# [SOLVED] Tension in Strings HELP thanks!--very simple.

by physicsbhelp
Tags: simple, solved, strings, tension, thanksvery
 P: 300 oh okay i think i get what you are saying. thank you! so what i basically have to do is this: 41.81*2*T= 156.96? is that what it means. i think?
 P: 300 because the Tension in the x equals mass times gravity= 156.96 and the Tension in the y equals sin (theda) = 1.118 and the Tension in the x of the angle equals cos (theda) = 1/1.5
 Mentor P: 40,227 No. What angle does each string make with the horizontal?
 P: 300 48.187
Mentor
P: 40,227
 Quote by physicsbhelp 48.187
Good! Now use what I told you in post #36.
 P: 300 so sin(48.187) + cos (48.187) = 0
 P: 300 wait no sorry it should be: sin(48.187) + cos (48.187) = mg
 P: 300 right?
Mentor
P: 40,227
No. In post #36, I told you that:
 Quote by Doc Al vertical (y) component = $F \sin\theta$
In your problem, the F would represent the tension in the string. So write down the vertical component. (Just plug in the angle and compute the sin.)

Since you have two strings, you'll have to double it.

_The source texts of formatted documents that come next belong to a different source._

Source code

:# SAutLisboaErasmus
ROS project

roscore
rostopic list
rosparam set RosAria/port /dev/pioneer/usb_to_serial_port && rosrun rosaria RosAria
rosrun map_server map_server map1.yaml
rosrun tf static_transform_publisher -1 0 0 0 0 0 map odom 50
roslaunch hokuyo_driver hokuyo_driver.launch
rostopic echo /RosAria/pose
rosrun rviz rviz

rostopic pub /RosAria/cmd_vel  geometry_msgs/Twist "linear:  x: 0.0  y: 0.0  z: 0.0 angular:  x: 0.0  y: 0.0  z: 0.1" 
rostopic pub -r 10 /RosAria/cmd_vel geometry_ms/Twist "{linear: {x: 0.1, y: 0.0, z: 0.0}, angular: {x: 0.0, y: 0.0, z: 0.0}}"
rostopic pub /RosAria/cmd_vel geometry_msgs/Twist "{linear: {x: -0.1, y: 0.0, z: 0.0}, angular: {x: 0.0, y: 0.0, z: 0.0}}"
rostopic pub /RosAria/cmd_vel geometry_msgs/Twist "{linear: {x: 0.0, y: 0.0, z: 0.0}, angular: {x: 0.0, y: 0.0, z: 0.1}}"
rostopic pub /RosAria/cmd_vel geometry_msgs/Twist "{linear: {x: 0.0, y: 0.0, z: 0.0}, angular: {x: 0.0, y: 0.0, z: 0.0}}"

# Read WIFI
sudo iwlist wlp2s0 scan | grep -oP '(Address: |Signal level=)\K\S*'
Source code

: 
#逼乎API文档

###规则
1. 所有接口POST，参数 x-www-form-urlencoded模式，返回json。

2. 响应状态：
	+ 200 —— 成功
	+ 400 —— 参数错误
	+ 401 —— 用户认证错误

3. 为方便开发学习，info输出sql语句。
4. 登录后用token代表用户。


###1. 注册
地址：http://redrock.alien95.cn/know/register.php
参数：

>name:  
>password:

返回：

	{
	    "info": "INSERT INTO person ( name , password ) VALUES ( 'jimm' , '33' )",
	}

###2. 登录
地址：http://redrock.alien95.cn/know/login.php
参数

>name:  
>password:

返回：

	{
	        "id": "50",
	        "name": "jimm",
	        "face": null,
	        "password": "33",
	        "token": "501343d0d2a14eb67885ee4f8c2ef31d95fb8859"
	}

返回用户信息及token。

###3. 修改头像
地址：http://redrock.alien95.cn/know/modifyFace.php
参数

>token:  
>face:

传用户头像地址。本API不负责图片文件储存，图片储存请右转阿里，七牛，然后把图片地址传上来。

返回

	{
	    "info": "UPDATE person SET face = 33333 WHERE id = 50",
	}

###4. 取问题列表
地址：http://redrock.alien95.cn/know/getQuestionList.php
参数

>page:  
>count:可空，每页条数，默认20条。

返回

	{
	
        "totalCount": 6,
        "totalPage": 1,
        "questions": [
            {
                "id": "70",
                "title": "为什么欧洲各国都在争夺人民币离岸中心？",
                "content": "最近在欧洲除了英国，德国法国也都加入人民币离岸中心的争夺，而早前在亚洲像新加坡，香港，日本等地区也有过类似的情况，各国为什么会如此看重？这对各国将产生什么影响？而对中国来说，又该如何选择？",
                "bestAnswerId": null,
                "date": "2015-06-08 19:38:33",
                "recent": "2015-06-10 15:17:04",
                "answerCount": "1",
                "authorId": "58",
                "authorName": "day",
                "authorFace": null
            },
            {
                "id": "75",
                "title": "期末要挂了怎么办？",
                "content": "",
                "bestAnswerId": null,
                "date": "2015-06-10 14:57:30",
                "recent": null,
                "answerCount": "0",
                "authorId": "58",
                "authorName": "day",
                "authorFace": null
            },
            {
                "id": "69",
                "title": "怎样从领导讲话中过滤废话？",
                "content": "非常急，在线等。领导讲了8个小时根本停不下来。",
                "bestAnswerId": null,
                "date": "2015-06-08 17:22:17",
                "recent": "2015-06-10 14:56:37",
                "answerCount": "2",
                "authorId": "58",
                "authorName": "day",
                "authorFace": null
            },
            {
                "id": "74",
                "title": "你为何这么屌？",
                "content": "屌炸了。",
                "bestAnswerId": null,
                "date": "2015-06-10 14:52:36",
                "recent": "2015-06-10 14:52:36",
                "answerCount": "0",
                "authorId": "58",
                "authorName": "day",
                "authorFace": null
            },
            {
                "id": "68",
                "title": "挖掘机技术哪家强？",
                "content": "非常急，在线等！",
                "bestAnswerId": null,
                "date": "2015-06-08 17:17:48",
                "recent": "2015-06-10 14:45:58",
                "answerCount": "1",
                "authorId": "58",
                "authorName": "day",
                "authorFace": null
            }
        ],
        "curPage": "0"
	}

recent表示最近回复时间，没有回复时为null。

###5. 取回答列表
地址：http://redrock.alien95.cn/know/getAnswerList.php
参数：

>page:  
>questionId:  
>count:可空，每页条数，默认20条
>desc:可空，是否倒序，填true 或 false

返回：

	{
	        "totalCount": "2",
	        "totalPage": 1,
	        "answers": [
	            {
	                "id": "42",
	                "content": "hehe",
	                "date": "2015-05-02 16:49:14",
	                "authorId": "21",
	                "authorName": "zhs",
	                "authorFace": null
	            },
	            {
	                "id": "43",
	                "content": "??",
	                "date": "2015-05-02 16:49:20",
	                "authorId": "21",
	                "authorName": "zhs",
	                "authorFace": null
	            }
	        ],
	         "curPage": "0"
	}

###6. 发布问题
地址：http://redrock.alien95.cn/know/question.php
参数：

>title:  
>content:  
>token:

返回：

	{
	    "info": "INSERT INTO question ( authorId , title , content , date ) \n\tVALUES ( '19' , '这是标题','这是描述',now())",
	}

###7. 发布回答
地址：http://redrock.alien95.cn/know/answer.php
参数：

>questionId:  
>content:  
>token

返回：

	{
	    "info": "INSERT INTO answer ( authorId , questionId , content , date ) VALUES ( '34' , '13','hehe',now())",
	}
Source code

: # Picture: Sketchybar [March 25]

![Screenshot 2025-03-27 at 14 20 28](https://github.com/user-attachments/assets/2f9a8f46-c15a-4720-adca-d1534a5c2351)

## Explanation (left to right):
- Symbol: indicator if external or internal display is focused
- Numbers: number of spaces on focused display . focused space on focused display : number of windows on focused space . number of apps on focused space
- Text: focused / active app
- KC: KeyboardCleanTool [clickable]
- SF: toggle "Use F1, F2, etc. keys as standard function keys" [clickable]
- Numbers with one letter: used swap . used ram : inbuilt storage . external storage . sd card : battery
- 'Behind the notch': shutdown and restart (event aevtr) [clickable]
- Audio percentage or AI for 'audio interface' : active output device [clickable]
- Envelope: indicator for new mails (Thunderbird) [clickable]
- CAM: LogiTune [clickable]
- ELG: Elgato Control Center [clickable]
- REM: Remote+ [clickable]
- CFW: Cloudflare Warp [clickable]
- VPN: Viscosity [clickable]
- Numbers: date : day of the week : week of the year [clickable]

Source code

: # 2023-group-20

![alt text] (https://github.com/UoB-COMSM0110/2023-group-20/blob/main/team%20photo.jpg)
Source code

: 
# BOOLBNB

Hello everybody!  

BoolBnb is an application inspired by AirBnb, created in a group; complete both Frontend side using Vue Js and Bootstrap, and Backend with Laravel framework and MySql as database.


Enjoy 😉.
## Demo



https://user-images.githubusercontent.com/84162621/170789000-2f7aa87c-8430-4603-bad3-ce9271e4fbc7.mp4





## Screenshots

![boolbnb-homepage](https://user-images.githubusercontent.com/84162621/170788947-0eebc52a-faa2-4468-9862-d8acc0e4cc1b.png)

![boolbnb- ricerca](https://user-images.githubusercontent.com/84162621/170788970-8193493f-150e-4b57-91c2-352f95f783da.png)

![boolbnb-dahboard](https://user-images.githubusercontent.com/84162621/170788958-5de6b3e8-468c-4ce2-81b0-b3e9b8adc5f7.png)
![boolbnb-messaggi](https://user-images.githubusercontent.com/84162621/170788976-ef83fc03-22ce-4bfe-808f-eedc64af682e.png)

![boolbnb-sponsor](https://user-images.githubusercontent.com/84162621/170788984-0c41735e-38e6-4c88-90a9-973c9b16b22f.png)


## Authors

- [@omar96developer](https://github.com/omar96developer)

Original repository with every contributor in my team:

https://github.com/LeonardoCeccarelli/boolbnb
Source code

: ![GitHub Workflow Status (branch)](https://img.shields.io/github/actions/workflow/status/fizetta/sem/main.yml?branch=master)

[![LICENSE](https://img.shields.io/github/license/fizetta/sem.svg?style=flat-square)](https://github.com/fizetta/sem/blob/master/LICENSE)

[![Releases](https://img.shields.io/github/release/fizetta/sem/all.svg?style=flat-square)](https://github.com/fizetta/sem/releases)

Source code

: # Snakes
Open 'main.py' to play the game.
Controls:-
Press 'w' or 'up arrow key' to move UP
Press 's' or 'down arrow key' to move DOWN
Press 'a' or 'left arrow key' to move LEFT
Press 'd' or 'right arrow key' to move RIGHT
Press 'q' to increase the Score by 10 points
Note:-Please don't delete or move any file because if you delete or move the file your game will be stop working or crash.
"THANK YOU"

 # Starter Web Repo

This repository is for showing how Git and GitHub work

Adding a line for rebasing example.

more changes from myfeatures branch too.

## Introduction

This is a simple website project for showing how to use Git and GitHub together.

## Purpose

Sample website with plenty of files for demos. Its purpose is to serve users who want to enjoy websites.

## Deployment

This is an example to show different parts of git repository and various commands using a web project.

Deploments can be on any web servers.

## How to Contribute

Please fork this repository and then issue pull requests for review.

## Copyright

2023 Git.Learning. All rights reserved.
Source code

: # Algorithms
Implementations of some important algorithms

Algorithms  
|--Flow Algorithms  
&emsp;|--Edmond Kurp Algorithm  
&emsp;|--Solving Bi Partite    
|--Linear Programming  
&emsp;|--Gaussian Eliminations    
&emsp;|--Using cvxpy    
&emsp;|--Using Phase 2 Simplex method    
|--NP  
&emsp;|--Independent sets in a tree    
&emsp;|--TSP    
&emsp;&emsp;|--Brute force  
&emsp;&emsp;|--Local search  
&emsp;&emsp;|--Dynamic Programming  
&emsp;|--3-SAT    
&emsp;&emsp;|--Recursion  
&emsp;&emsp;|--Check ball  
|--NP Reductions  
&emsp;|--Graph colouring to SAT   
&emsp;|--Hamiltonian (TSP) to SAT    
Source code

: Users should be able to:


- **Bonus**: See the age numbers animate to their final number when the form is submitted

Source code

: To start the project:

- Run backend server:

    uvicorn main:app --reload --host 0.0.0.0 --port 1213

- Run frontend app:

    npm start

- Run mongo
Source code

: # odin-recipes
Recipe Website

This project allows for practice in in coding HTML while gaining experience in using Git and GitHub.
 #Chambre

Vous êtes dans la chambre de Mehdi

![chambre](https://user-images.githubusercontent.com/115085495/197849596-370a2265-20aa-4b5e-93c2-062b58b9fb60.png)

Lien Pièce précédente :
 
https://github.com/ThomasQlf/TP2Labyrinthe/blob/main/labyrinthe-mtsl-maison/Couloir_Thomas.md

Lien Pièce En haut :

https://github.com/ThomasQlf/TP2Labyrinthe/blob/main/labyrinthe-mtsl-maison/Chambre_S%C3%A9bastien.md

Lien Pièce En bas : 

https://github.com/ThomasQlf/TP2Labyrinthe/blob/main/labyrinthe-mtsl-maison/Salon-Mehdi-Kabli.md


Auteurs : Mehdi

Remember: F, the tension, is an unknown. Once you get the equilibrium equation written, you will solve for F.
 P: 300 oooo now i get what you mean so its 2F(sin(theda)) so basically i got 2*(sin(48.187))F which = 1.491F
 P: 300 but what i don't get is how you have 2 STRINGS because i am jus ttlaking about diagram a) so i hope u are not trying to figure out the tension in both the pictures. or are you saying that since the big traingle can be divided into two triangles, there are two strings?
Mentor
P: 40,227
 Quote by physicsbhelp oooo now i get what you mean so its 2F(sin(theda)) so basically i got 2*(sin(48.187))F which = 1.491F
Exactly! Now set that equal to what?

 Quote by physicsbhelp but what i don't get is how you have 2 STRINGS because i am jus ttlaking about diagram a) so i hope u are not trying to figure out the tension in both the pictures. or are you saying that since the big traingle can be divided into two triangles, there are two strings?
As far as the forces go, you can view the mass as being pulled by two strings--one left and one right. (Of course, it's just two parts of the same string, but that doesn't matter.)
 P: 300 okay so now i totally get you. thanks so now the next step i set 1.491F=mg? or 1.491F=.6667--cos(48.187)
Mentor
P: 40,227
 Quote by physicsbhelp so now the next step i set 1.491F=mg?
Yes! Then solve for the tension, F.
 or 1.491F=.6667--cos(48.187)
No!
 P: 816 PhysicsB, though this may seem unrelated to this thread, what book are you working from? I know what course you are taking (The same one as myself) but what book are you working from?
 P: 300 THANK YOU ooo okay so lets see. (btw nice smiley face haha) okay so mg=156.96 so 1.491F=156.96 so F= 105.2963827Newtons? is that the correct answer?! THANK YOU
P: 300
 Quote by _Mayday_ PhysicsB, though this may seem unrelated to this thread, what book are you working from? I know what course you are taking (The same one as myself) but what book are you working from?
i am not using a book. my physics teacher believes that we should not use books becuase it hinders your learning of physics. so he gives us random questions.
 P: 816 Yes but do you use a book in class to learn from or to use as a reference?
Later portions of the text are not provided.